PROBLEM:
Reproduce the listing below word for word.

INFORMATION SHOWN:
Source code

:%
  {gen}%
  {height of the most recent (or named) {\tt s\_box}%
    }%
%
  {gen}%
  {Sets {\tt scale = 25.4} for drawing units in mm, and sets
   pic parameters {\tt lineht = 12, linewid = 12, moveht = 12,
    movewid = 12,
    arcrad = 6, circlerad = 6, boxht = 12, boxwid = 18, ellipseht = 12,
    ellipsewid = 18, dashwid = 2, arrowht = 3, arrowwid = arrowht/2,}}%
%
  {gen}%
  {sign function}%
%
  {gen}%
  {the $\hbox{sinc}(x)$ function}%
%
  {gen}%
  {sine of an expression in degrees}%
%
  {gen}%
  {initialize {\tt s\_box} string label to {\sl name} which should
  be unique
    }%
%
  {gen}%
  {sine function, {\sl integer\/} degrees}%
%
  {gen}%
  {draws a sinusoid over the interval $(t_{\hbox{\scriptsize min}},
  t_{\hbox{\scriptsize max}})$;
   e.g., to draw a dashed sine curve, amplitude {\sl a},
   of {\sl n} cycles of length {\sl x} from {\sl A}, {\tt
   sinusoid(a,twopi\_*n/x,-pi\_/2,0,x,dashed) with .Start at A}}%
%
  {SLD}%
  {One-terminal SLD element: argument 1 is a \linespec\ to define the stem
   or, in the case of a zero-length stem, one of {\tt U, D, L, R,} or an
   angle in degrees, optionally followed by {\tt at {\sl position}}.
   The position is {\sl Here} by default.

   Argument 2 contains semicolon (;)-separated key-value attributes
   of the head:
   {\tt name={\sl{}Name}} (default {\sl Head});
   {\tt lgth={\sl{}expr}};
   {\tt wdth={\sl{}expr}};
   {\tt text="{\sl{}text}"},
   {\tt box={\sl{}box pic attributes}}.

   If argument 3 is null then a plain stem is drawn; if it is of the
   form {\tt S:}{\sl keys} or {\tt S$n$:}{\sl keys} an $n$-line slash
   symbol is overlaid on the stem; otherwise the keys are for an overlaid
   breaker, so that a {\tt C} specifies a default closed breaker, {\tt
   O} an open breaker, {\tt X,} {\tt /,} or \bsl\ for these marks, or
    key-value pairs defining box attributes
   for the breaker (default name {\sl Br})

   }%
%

OUTPUT FOR THIS EXERCISE:
Source code

:%
  {gen}%
  {height of the most recent (or named) {\tt s\_box}%
    }%
%
  {gen}%
  {Sets {\tt scale = 25.4} for drawing units in mm, and sets
   pic parameters {\tt lineht = 12, linewid = 12, moveht = 12,
    movewid = 12,
    arcrad = 6, circlerad = 6, boxht = 12, boxwid = 18, ellipseht = 12,
    ellipsewid = 18, dashwid = 2, arrowht = 3, arrowwid = arrowht/2,}}%
%
  {gen}%
  {sign function}%
%
  {gen}%
  {the $\hbox{sinc}(x)$ function}%
%
  {gen}%
  {sine of an expression in degrees}%
%
  {gen}%
  {initialize {\tt s\_box} string label to {\sl name} which should
  be unique
    }%
%
  {gen}%
  {sine function, {\sl integer\/} degrees}%
%
  {gen}%
  {draws a sinusoid over the interval $(t_{\hbox{\scriptsize min}},
  t_{\hbox{\scriptsize max}})$;
   e.g., to draw a dashed sine curve, amplitude {\sl a},
   of {\sl n} cycles of length {\sl x} from {\sl A}, {\tt
   sinusoid(a,twopi\_*n/x,-pi\_/2,0,x,dashed) with .Start at A}}%
%
  {SLD}%
  {One-terminal SLD element: argument 1 is a \linespec\ to define the stem
   or, in the case of a zero-length stem, one of {\tt U, D, L, R,} or an
   angle in degrees, optionally followed by {\tt at {\sl position}}.
   The position is {\sl Here} by default.

   Argument 2 contains semicolon (;)-separated key-value attributes
   of the head:
   {\tt name={\sl{}Name}} (default {\sl Head});
   {\tt lgth={\sl{}expr}};
   {\tt wdth={\sl{}expr}};
   {\tt text="{\sl{}text}"},
   {\tt box={\sl{}box pic attributes}}.

   If argument 3 is null then a plain stem is drawn; if it is of the
   form {\tt S:}{\sl keys} or {\tt S$n$:}{\sl keys} an $n$-line slash
   symbol is overlaid on the stem; otherwise the keys are for an overlaid
   breaker, so that a {\tt C} specifies a default closed breaker, {\tt
   O} an open breaker, {\tt X,} {\tt /,} or \bsl\ for these marks, or
    key-value pairs defining box attributes
   for the breaker (default name {\sl Br})

   }%
%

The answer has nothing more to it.